### Exercise requirements:
Your task is to copy the stretch of lines in the records below that begins with the line containing "The main contribution" and ends with the line containing "Before discussing the", exactly as written, with nothing added.

--- Records provided Enclosed Below ---

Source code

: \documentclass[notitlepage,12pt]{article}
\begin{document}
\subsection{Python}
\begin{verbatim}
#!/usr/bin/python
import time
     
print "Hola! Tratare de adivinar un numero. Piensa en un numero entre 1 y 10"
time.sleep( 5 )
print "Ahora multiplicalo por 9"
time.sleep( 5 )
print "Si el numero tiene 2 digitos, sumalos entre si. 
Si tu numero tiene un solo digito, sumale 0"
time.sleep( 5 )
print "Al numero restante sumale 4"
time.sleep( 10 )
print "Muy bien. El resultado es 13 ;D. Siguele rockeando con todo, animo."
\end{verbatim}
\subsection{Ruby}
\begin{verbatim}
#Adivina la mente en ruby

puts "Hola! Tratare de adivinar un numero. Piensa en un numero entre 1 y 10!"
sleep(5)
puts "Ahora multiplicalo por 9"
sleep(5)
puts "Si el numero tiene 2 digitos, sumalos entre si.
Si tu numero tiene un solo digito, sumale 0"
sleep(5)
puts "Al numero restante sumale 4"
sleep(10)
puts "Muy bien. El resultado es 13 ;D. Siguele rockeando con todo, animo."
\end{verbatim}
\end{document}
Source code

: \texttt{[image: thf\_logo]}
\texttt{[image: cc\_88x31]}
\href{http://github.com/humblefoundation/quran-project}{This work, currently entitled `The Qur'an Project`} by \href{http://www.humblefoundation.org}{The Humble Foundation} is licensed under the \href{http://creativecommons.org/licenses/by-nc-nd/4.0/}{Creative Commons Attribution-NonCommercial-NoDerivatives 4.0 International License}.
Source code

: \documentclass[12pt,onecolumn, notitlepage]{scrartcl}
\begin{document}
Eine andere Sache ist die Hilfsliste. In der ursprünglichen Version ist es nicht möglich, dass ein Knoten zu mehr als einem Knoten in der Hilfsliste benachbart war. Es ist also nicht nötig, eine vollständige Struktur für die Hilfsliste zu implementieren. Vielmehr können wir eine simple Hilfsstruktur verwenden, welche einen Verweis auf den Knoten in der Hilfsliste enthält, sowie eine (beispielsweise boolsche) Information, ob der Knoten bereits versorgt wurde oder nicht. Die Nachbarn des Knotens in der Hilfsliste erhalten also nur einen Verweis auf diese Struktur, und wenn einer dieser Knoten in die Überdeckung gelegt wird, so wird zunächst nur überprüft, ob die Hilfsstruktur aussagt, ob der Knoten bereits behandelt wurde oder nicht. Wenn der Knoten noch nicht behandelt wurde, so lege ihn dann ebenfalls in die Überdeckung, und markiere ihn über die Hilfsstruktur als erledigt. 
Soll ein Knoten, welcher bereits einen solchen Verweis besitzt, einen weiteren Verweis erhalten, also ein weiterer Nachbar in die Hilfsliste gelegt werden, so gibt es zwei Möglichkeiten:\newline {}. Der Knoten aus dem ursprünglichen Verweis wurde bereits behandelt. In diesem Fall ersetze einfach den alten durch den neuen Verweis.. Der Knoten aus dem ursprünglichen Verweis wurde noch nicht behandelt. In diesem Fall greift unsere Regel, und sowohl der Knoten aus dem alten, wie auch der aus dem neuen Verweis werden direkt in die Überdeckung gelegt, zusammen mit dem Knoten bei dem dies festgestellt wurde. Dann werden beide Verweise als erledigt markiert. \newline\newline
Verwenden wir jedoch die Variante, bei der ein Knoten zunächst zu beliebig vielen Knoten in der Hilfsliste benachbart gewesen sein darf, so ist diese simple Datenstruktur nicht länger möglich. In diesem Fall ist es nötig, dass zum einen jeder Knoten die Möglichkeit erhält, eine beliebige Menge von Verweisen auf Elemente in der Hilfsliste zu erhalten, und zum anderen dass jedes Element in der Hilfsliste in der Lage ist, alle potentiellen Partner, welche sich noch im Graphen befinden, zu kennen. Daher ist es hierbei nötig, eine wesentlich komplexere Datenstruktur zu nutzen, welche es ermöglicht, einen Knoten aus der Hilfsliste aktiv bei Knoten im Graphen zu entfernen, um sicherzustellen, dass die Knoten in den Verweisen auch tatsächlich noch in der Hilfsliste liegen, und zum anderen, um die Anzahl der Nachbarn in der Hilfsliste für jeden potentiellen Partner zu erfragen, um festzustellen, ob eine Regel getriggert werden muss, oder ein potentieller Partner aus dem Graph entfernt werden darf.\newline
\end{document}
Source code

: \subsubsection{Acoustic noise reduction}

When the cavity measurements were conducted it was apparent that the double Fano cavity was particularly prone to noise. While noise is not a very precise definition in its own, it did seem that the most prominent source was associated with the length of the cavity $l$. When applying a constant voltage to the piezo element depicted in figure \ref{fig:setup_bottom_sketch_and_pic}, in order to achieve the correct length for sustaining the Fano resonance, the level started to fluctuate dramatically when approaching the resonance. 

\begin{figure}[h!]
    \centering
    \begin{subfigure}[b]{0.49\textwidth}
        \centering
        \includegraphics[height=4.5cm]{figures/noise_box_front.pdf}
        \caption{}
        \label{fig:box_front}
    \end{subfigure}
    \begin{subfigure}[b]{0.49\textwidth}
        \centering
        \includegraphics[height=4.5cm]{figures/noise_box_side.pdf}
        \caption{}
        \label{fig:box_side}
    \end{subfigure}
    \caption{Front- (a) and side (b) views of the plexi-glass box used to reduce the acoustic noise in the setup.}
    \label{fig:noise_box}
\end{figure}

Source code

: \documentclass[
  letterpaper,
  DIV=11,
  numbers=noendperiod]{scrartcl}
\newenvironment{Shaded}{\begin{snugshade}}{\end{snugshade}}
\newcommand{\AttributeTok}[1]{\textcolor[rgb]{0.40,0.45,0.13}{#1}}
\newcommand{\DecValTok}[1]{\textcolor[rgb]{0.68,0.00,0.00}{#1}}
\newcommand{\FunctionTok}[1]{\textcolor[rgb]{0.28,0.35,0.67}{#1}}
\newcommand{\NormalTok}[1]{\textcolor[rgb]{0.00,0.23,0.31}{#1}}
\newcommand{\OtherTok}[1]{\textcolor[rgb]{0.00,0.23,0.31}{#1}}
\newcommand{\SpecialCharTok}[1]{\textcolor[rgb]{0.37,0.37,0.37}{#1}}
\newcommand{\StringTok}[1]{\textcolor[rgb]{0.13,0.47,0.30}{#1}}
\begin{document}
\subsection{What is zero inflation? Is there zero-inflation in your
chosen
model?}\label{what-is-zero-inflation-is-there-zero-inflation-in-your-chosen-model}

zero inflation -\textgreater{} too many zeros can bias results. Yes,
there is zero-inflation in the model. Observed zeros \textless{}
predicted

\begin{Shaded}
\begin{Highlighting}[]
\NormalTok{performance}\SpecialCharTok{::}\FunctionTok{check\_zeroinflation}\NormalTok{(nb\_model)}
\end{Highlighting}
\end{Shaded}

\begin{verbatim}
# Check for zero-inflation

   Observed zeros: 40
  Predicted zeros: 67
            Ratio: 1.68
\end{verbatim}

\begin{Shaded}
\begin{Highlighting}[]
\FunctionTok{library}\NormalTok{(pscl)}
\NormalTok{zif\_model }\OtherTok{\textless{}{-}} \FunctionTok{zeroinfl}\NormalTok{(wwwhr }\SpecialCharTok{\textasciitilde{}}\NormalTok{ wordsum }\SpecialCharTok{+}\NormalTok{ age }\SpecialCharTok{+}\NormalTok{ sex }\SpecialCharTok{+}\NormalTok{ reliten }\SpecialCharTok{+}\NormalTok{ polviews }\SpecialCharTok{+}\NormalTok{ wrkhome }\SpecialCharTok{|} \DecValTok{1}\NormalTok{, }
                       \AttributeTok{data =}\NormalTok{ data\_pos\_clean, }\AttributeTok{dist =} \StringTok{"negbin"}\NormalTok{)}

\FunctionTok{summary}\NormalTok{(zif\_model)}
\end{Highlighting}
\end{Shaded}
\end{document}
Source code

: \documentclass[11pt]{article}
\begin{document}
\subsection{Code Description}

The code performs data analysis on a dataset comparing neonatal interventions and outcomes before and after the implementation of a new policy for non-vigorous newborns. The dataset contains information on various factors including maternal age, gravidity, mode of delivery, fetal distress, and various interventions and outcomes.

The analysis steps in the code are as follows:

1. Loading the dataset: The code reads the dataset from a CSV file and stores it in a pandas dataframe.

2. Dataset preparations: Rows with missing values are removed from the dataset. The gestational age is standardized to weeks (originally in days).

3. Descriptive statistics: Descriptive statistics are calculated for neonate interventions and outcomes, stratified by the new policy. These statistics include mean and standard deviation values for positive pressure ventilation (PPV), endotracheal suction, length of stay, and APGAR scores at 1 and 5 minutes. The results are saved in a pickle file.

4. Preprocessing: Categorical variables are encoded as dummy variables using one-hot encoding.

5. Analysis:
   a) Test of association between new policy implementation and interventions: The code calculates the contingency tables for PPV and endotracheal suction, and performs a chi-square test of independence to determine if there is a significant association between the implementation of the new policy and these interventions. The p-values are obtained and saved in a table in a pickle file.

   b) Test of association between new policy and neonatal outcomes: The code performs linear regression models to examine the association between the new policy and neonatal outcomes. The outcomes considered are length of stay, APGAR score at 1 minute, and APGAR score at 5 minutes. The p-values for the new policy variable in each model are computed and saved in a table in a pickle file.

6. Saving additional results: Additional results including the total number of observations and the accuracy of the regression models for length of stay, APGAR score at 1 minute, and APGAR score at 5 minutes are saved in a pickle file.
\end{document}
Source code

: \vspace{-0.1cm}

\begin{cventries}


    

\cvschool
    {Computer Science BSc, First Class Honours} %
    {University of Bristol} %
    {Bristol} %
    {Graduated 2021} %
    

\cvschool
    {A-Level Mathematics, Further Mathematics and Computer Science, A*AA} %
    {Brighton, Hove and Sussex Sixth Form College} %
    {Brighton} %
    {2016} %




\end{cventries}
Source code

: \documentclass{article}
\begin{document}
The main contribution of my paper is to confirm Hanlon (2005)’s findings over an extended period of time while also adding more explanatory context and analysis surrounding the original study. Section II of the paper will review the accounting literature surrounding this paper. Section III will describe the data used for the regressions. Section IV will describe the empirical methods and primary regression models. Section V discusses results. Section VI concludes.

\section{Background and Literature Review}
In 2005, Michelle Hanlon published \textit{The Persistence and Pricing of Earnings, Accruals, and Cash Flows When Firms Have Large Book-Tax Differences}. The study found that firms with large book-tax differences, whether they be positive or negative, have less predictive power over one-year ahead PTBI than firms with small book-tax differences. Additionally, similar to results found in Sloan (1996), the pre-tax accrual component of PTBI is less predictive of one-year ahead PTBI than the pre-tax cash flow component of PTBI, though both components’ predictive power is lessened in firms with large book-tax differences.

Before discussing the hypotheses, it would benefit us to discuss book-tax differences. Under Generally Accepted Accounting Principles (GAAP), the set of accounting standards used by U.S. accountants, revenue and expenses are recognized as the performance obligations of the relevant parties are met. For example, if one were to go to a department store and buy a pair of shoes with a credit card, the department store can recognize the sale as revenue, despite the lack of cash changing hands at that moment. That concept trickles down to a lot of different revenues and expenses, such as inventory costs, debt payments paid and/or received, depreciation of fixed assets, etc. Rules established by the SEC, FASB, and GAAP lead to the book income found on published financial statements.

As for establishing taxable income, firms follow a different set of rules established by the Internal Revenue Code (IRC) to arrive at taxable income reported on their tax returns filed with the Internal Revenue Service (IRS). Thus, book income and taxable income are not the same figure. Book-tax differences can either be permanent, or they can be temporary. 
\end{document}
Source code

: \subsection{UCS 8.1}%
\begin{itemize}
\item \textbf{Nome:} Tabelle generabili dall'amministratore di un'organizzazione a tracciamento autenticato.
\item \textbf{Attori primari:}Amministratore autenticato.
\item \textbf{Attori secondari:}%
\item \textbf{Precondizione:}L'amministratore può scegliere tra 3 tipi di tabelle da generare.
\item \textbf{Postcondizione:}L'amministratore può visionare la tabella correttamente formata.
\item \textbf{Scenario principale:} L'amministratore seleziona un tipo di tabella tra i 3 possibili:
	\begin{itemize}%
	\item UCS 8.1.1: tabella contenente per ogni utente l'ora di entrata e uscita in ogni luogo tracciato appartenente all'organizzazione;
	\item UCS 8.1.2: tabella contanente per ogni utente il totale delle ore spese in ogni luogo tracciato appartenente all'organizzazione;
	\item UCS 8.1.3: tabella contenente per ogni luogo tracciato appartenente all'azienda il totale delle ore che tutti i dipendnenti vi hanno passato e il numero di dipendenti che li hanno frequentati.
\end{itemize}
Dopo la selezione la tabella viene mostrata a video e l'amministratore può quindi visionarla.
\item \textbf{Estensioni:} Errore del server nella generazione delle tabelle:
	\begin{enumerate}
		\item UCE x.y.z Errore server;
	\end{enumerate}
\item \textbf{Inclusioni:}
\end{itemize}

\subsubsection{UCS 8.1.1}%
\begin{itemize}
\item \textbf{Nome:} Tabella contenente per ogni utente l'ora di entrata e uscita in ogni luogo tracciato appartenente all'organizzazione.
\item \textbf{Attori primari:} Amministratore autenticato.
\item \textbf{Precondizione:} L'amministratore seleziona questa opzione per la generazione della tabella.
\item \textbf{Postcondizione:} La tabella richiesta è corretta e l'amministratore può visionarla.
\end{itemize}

--- End of Enclosed Records provided ---

### Exercise result:
The main contribution of my paper is to confirm Hanlon (2005)’s findings over an extended period of time while also adding more explanatory context and analysis surrounding the original study. Section II of the paper will review the accounting literature surrounding this paper. Section III will describe the data used for the regressions. Section IV will describe the empirical methods and primary regression models. Section V discusses results. Section VI concludes.

\section{Background and Literature Review}
In 2005, Michelle Hanlon published \textit{The Persistence and Pricing of Earnings, Accruals, and Cash Flows When Firms Have Large Book-Tax Differences}. The study found that firms with large book-tax differences, whether they be positive or negative, have less predictive power over one-year ahead PTBI than firms with small book-tax differences. Additionally, similar to results found in Sloan (1996), the pre-tax accrual component of PTBI is less predictive of one-year ahead PTBI than the pre-tax cash flow component of PTBI, though both components’ predictive power is lessened in firms with large book-tax differences.

Before discussing the hypotheses, it would benefit us to discuss book-tax differences. Under Generally Accepted Accounting Principles (GAAP), the set of accounting standards used by U.S. accountants, revenue and expenses are recognized as the performance obligations of the relevant parties are met. For example, if one were to go to a department store and buy a pair of shoes with a credit card, the department store can recognize the sale as revenue, despite the lack of cash changing hands at that moment. That concept trickles down to a lot of different revenues and expenses, such as inventory costs, debt payments paid and/or received, depreciation of fixed assets, etc. Rules established by the SEC, FASB, and GAAP lead to the book income found on published financial statements.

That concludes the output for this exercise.